BEGIN
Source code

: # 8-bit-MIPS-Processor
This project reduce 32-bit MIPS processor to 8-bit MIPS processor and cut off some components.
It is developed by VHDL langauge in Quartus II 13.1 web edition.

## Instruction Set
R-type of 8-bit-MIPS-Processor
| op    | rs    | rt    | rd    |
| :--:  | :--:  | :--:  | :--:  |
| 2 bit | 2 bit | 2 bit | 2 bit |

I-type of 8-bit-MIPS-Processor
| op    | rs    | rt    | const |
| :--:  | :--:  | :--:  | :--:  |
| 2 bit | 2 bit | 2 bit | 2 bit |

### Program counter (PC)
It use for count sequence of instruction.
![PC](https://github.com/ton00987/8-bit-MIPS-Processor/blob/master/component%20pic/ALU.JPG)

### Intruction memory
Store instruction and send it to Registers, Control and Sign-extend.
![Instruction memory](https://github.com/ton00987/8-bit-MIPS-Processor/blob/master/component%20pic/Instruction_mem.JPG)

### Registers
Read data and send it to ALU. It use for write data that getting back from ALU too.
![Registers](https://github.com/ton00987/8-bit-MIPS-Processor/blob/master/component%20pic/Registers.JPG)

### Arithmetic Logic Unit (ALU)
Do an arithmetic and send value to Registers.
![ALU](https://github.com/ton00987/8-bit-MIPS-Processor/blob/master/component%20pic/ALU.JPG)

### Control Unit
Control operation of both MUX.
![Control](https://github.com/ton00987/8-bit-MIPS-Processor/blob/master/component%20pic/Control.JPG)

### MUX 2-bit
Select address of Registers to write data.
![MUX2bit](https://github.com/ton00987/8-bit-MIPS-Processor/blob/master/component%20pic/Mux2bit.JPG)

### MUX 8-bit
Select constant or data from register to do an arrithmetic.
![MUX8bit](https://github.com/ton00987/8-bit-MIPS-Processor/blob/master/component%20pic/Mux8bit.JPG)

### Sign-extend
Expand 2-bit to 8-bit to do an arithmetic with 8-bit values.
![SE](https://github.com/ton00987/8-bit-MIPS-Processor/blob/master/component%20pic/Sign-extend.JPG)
END
BEGIN
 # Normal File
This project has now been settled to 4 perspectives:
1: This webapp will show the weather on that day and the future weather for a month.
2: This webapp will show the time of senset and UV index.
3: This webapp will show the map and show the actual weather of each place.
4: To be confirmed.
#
END
BEGIN
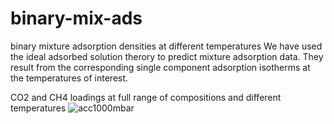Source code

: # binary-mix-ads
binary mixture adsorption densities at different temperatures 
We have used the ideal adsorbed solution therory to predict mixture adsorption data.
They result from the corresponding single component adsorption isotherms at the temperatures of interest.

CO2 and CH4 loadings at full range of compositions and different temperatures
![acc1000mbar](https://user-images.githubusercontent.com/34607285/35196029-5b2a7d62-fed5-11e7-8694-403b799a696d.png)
END
Aim of the task: Since only part of the listing is wanted, copy exactly the lines from the one holding "binary mixture adsorption" to the one holding "CO2 and CH4", both included.

Response area:
binary mixture adsorption densities at different temperatures 
We have used the ideal adsorbed solution therory to predict mixture adsorption data.
They result from the corresponding single component adsorption isotherms at the temperatures of interest.

CO2 and CH4 loadings at full range of compositions and different temperatures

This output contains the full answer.